Work task:
Every single entry that follows must be copied exactly.

Material provided:
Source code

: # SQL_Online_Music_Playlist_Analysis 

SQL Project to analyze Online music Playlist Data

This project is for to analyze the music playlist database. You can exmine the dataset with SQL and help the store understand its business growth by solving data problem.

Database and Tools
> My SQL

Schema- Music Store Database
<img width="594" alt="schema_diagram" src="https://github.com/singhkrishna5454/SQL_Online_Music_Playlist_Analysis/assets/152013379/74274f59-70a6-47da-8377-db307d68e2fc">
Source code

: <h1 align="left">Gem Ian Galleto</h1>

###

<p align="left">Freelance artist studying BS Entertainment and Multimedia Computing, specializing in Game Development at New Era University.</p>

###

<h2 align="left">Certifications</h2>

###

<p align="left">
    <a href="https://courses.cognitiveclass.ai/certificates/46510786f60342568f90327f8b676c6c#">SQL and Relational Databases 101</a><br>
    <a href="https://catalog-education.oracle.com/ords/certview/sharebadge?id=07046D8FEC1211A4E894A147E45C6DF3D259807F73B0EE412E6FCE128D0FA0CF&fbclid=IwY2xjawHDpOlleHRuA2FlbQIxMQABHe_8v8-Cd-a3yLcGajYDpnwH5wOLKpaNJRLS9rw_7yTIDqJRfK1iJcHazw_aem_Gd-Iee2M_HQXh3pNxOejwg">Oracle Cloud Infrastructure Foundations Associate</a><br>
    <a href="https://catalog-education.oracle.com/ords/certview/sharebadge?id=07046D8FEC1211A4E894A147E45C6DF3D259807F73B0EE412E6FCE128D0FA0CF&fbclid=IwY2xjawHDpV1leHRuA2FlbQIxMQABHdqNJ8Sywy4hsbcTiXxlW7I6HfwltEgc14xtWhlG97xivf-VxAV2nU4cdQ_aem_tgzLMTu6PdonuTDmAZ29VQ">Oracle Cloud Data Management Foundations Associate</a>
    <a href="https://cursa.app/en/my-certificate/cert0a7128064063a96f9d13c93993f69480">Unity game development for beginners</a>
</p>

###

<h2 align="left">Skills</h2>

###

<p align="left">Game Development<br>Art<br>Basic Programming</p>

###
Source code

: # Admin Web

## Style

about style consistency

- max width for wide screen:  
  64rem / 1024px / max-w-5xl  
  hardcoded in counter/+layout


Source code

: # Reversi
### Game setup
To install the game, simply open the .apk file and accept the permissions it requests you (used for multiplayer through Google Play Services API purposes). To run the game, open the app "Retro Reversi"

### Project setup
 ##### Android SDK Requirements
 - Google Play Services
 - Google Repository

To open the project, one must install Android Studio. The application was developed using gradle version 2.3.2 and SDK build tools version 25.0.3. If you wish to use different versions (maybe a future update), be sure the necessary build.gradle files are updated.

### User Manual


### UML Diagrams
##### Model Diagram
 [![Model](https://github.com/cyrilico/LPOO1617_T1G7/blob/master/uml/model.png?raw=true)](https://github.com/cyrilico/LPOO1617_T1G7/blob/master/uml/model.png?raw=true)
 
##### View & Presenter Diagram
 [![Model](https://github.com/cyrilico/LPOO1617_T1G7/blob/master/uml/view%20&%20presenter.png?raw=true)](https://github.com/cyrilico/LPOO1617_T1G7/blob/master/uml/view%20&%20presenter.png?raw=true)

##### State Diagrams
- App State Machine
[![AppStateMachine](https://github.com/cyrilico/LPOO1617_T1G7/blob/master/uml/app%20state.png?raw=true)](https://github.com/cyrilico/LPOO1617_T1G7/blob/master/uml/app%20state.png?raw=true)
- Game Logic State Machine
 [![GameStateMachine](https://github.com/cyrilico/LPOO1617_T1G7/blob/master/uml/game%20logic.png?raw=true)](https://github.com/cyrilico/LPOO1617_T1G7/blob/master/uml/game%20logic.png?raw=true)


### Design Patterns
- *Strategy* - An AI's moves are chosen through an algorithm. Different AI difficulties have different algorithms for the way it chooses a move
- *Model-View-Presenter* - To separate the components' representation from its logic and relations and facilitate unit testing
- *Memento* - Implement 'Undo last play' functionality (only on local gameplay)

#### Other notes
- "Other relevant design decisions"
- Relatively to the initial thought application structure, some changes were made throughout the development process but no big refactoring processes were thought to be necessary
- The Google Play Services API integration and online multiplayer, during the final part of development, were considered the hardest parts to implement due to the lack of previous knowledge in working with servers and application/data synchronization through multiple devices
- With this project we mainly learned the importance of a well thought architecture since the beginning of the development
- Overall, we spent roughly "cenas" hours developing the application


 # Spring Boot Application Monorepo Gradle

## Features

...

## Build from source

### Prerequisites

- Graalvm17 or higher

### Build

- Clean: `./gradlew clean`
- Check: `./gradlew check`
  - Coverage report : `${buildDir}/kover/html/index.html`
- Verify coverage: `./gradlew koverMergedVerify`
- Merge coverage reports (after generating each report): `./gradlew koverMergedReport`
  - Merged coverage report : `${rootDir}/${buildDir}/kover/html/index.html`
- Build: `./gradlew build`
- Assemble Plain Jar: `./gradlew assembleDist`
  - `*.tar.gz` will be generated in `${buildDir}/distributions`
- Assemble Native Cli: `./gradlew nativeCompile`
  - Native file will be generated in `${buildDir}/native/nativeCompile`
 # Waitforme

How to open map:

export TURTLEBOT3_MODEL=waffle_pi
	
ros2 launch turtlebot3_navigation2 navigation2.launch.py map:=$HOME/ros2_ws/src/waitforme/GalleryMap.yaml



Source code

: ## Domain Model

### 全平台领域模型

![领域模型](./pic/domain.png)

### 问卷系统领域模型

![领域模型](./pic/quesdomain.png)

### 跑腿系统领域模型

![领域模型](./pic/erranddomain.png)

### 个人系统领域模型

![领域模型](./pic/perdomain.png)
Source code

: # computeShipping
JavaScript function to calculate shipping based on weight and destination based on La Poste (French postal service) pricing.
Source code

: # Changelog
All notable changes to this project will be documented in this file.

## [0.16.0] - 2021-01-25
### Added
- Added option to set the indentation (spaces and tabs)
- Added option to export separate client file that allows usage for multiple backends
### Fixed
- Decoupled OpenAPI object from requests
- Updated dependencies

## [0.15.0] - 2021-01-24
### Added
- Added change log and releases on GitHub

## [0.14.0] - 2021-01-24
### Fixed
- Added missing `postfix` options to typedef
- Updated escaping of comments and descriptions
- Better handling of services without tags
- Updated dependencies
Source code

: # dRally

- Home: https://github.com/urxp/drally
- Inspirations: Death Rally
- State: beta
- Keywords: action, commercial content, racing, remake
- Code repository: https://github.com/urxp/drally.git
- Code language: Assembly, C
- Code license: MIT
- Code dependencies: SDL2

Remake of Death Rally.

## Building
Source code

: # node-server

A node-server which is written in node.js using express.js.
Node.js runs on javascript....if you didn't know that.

Reply to the exercise:
Source code

: # SQL_Online_Music_Playlist_Analysis 

SQL Project to analyze Online music Playlist Data

This project is for to analyze the music playlist database. You can exmine the dataset with SQL and help the store understand its business growth by solving data problem.

Database and Tools
> My SQL

Schema- Music Store Database
<img width="594" alt="schema_diagram" src="https://github.com/singhkrishna5454/SQL_Online_Music_Playlist_Analysis/assets/152013379/74274f59-70a6-47da-8377-db307d68e2fc">
Source code

: <h1 align="left">Gem Ian Galleto</h1>

###

<p align="left">Freelance artist studying BS Entertainment and Multimedia Computing, specializing in Game Development at New Era University.</p>

###

<h2 align="left">Certifications</h2>

###

<p align="left">
    <a href="https://courses.cognitiveclass.ai/certificates/46510786f60342568f90327f8b676c6c#">SQL and Relational Databases 101</a><br>
    <a href="https://catalog-education.oracle.com/ords/certview/sharebadge?id=07046D8FEC1211A4E894A147E45C6DF3D259807F73B0EE412E6FCE128D0FA0CF&fbclid=IwY2xjawHDpOlleHRuA2FlbQIxMQABHe_8v8-Cd-a3yLcGajYDpnwH5wOLKpaNJRLS9rw_7yTIDqJRfK1iJcHazw_aem_Gd-Iee2M_HQXh3pNxOejwg">Oracle Cloud Infrastructure Foundations Associate</a><br>
    <a href="https://catalog-education.oracle.com/ords/certview/sharebadge?id=07046D8FEC1211A4E894A147E45C6DF3D259807F73B0EE412E6FCE128D0FA0CF&fbclid=IwY2xjawHDpV1leHRuA2FlbQIxMQABHdqNJ8Sywy4hsbcTiXxlW7I6HfwltEgc14xtWhlG97xivf-VxAV2nU4cdQ_aem_tgzLMTu6PdonuTDmAZ29VQ">Oracle Cloud Data Management Foundations Associate</a>
    <a href="https://cursa.app/en/my-certificate/cert0a7128064063a96f9d13c93993f69480">Unity game development for beginners</a>
</p>

###

<h2 align="left">Skills</h2>

###

<p align="left">Game Development<br>Art<br>Basic Programming</p>

###
Source code

: # Admin Web

## Style

about style consistency

- max width for wide screen:  
  64rem / 1024px / max-w-5xl  
  hardcoded in counter/+layout


Source code

: # Reversi
### Game setup
To install the game, simply open the .apk file and accept the permissions it requests you (used for multiplayer through Google Play Services API purposes). To run the game, open the app "Retro Reversi"

### Project setup
 ##### Android SDK Requirements
 - Google Play Services
 - Google Repository

To open the project, one must install Android Studio. The application was developed using gradle version 2.3.2 and SDK build tools version 25.0.3. If you wish to use different versions (maybe a future update), be sure the necessary build.gradle files are updated.

### User Manual


### UML Diagrams
##### Model Diagram
 [![Model](https://github.com/cyrilico/LPOO1617_T1G7/blob/master/uml/model.png?raw=true)](https://github.com/cyrilico/LPOO1617_T1G7/blob/master/uml/model.png?raw=true)
 
##### View & Presenter Diagram
 [![Model](https://github.com/cyrilico/LPOO1617_T1G7/blob/master/uml/view%20&%20presenter.png?raw=true)](https://github.com/cyrilico/LPOO1617_T1G7/blob/master/uml/view%20&%20presenter.png?raw=true)

##### State Diagrams
- App State Machine
[![AppStateMachine](https://github.com/cyrilico/LPOO1617_T1G7/blob/master/uml/app%20state.png?raw=true)](https://github.com/cyrilico/LPOO1617_T1G7/blob/master/uml/app%20state.png?raw=true)
- Game Logic State Machine
 [![GameStateMachine](https://github.com/cyrilico/LPOO1617_T1G7/blob/master/uml/game%20logic.png?raw=true)](https://github.com/cyrilico/LPOO1617_T1G7/blob/master/uml/game%20logic.png?raw=true)


### Design Patterns
- *Strategy* - An AI's moves are chosen through an algorithm. Different AI difficulties have different algorithms for the way it chooses a move
- *Model-View-Presenter* - To separate the components' representation from its logic and relations and facilitate unit testing
- *Memento* - Implement 'Undo last play' functionality (only on local gameplay)

#### Other notes
- "Other relevant design decisions"
- Relatively to the initial thought application structure, some changes were made throughout the development process but no big refactoring processes were thought to be necessary
- The Google Play Services API integration and online multiplayer, during the final part of development, were considered the hardest parts to implement due to the lack of previous knowledge in working with servers and application/data synchronization through multiple devices
- With this project we mainly learned the importance of a well thought architecture since the beginning of the development
- Overall, we spent roughly "cenas" hours developing the application


 # Spring Boot Application Monorepo Gradle

## Features

...

## Build from source

### Prerequisites

- Graalvm17 or higher

### Build

- Clean: `./gradlew clean`
- Check: `./gradlew check`
  - Coverage report : `${buildDir}/kover/html/index.html`
- Verify coverage: `./gradlew koverMergedVerify`
- Merge coverage reports (after generating each report): `./gradlew koverMergedReport`
  - Merged coverage report : `${rootDir}/${buildDir}/kover/html/index.html`
- Build: `./gradlew build`
- Assemble Plain Jar: `./gradlew assembleDist`
  - `*.tar.gz` will be generated in `${buildDir}/distributions`
- Assemble Native Cli: `./gradlew nativeCompile`
  - Native file will be generated in `${buildDir}/native/nativeCompile`
 # Waitforme

How to open map:

export TURTLEBOT3_MODEL=waffle_pi
	
ros2 launch turtlebot3_navigation2 navigation2.launch.py map:=$HOME/ros2_ws/src/waitforme/GalleryMap.yaml



Source code

: ## Domain Model

### 全平台领域模型

![领域模型](./pic/domain.png)

### 问卷系统领域模型

![领域模型](./pic/quesdomain.png)

### 跑腿系统领域模型

![领域模型](./pic/erranddomain.png)

### 个人系统领域模型

![领域模型](./pic/perdomain.png)
Source code

: # computeShipping
JavaScript function to calculate shipping based on weight and destination based on La Poste (French postal service) pricing.
Source code

: # Changelog
All notable changes to this project will be documented in this file.

## [0.16.0] - 2021-01-25
### Added
- Added option to set the indentation (spaces and tabs)
- Added option to export separate client file that allows usage for multiple backends
### Fixed
- Decoupled OpenAPI object from requests
- Updated dependencies

## [0.15.0] - 2021-01-24
### Added
- Added change log and releases on GitHub

## [0.14.0] - 2021-01-24
### Fixed
- Added missing `postfix` options to typedef
- Updated escaping of comments and descriptions
- Better handling of services without tags
- Updated dependencies
Source code

: # dRally

- Home: https://github.com/urxp/drally
- Inspirations: Death Rally
- State: beta
- Keywords: action, commercial content, racing, remake
- Code repository: https://github.com/urxp/drally.git
- Code language: Assembly, C
- Code license: MIT
- Code dependencies: SDL2

Remake of Death Rally.

## Building
Source code

: # node-server

A node-server which is written in node.js using express.js.
Node.js runs on javascript....if you didn't know that.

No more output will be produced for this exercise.